Required action
Provide the number of lines below containing the word "recvp", without any other words.

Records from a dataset
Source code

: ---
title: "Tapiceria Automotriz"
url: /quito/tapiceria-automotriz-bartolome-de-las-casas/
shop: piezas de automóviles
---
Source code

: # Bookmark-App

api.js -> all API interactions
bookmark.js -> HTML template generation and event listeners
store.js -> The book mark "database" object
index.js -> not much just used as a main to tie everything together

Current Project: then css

---

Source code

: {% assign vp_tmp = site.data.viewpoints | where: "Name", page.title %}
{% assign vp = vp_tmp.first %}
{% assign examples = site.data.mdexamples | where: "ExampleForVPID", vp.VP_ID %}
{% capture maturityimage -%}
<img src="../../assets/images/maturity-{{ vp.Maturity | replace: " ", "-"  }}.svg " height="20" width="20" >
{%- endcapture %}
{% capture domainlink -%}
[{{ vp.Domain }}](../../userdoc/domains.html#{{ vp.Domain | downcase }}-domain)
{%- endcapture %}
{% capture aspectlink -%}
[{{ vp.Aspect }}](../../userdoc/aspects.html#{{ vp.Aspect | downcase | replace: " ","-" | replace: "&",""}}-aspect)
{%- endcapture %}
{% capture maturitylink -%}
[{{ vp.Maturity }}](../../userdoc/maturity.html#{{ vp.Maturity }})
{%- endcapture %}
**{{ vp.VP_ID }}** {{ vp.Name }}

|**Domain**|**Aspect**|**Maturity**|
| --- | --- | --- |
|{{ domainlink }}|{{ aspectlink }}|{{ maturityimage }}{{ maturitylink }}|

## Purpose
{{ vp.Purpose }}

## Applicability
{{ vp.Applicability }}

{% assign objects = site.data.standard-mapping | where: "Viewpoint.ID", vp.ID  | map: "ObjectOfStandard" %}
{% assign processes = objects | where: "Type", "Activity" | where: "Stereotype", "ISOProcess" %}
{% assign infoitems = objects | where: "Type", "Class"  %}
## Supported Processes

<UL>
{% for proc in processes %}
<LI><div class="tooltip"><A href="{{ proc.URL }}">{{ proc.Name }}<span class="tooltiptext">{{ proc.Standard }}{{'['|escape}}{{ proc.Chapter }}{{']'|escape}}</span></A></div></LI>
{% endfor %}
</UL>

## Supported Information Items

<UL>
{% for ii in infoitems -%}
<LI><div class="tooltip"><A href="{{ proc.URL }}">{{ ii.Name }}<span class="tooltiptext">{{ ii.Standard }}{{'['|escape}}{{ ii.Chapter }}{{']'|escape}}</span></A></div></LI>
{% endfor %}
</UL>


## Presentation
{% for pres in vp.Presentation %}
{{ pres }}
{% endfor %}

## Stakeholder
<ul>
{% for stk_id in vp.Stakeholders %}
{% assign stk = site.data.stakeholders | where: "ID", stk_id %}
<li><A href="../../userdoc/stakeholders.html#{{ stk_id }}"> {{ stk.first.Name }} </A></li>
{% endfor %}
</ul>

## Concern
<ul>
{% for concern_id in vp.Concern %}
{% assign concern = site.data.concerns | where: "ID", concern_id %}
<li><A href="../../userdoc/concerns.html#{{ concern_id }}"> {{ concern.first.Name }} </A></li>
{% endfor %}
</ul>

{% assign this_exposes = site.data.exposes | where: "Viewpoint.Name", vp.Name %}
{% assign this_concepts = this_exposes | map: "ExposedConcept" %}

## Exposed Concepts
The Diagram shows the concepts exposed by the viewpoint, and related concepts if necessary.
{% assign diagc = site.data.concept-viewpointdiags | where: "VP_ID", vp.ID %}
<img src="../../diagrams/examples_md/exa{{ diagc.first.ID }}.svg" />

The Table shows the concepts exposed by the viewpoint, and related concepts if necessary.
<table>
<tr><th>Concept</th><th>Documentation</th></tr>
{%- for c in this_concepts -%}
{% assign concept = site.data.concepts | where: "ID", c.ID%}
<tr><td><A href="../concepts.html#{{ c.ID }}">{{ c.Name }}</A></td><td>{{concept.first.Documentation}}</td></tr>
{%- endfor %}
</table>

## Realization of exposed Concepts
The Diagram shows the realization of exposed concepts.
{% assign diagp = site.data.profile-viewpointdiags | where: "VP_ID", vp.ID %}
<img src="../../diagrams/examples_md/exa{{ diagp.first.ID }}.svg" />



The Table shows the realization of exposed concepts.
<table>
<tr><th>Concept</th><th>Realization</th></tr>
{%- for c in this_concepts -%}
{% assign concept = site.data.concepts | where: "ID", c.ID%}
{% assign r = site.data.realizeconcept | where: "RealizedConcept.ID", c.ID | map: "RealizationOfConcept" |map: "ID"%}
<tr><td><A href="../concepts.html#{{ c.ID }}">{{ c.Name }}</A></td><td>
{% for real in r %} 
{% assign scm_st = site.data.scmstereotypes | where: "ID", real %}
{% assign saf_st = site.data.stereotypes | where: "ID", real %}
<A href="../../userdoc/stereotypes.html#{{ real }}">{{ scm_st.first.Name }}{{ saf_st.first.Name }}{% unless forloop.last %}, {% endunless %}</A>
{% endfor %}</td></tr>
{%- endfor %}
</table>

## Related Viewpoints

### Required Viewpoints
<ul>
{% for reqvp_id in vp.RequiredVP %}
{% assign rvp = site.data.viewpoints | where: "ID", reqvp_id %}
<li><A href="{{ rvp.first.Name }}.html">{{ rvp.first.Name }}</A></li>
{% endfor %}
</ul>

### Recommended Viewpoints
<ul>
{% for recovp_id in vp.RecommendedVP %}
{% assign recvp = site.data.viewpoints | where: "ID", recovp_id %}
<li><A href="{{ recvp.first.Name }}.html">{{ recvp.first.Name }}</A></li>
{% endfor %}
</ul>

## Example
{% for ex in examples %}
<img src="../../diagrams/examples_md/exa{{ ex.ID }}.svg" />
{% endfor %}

Task result
2